München - Nach der Aufdeckung der NSU-Morde ist die Nazi-Szene alles andere als eingeschüchtert. Sie geht gerade verstärkt auf Immobiliensuche. Vor allem in ländlichen Regionen.
Allein der Name ist eine Provokation. Die Kameradschaft „Freies Netz Süd“, eine Gruppierung von Neonazis, hat Anfang des Jahres die ehemalige Dorfwirtschaft Gruber in Halsbach (Kreis Altötting) als Stammsitz auserkoren. Kurzerhand haben sie das Wirtshaus, in dessen Saal 400 Leute Platz haben, umgetauft: in „Haus der Kunst- und Meinungsfreiheit“.

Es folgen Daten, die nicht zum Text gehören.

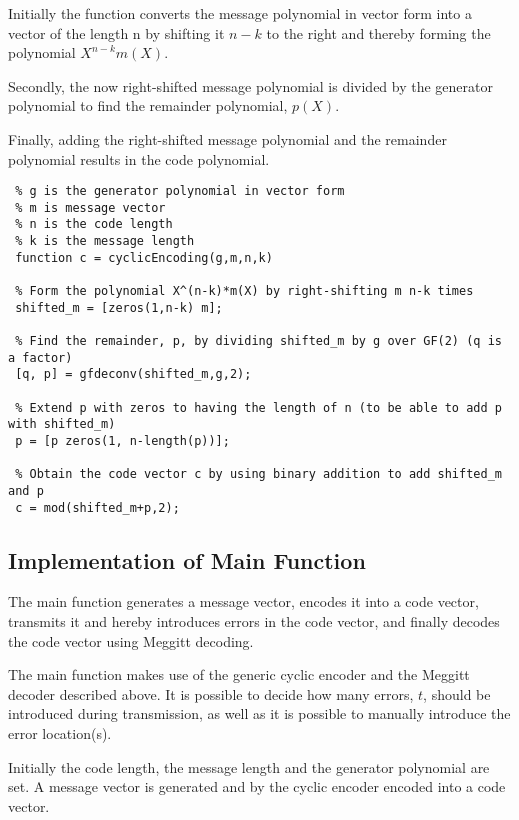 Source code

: \documentclass[Main]{subfiles}
\begin{document}
\noindent Initially the function converts the message polynomial in vector form into a vector of the length n by shifting it $n-k$ to the right and thereby forming the polynomial $X^{n-k}m(X)$. 

\noindent Secondly, the now right-shifted message polynomial is divided by the generator polynomial to find the remainder polynomial, $p(X)$.

\noindent Finally, adding the right-shifted message polynomial and the remainder polynomial results in the code polynomial.  

\begin{lstlisting}[caption=Cyclic Encoder, style=Code-Matlab, label=lst:refID]
 % cyclicEncoding is a function that encodes a message vector into systematic code given the following parameters
 % g is the generator polynomial in vector form
 % m is message vector
 % n is the code length
 % k is the message length
 function c = cyclicEncoding(g,m,n,k)

 % Form the polynomial X^(n-k)*m(X) by right-shifting m n-k times 
 shifted_m = [zeros(1,n-k) m];

 % Find the remainder, p, by dividing shifted_m by g over GF(2) (q is a factor)
 [q, p] = gfdeconv(shifted_m,g,2);

 % Extend p with zeros to having the length of n (to be able to add p with shifted_m)
 p = [p zeros(1, n-length(p))];

 % Obtain the code vector c by using binary addition to add shifted_m and p 
 c = mod(shifted_m+p,2);
\end{lstlisting}

\subsection{Implementation of Main Function}
The main function generates a message vector, encodes it into a code vector, transmits it and hereby introduces errors in the code vector, and finally decodes the code vector using Meggitt decoding.

\noindent The main function makes use of the generic cyclic encoder and the Meggitt decoder described above. It is possible to decide how many errors, $t$, should be introduced during transmission, as well as it is possible to manually introduce the error location(s).

\noindent Initially the code length, the message length and the generator polynomial are set. A message vector is generated and by the cyclic encoder encoded into a code vector. 
\end{document}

Die Rechtsextremen wollten sich hier mit Gesinnungsgenossen treffen, ein rechtes Wohn- und Gewerbezentrum einrichten und einschlägige Bands auftreten lassen. Alles mit Duldung des Besitzers. Doch nach Wochen der Angst in dem nicht einmal 1000 Einwohner zählenden Ort beendete das Amtsgericht Mühldorf den braunen Spuk: Es stellte den Nazi-Treff unter Zwangsverwaltung.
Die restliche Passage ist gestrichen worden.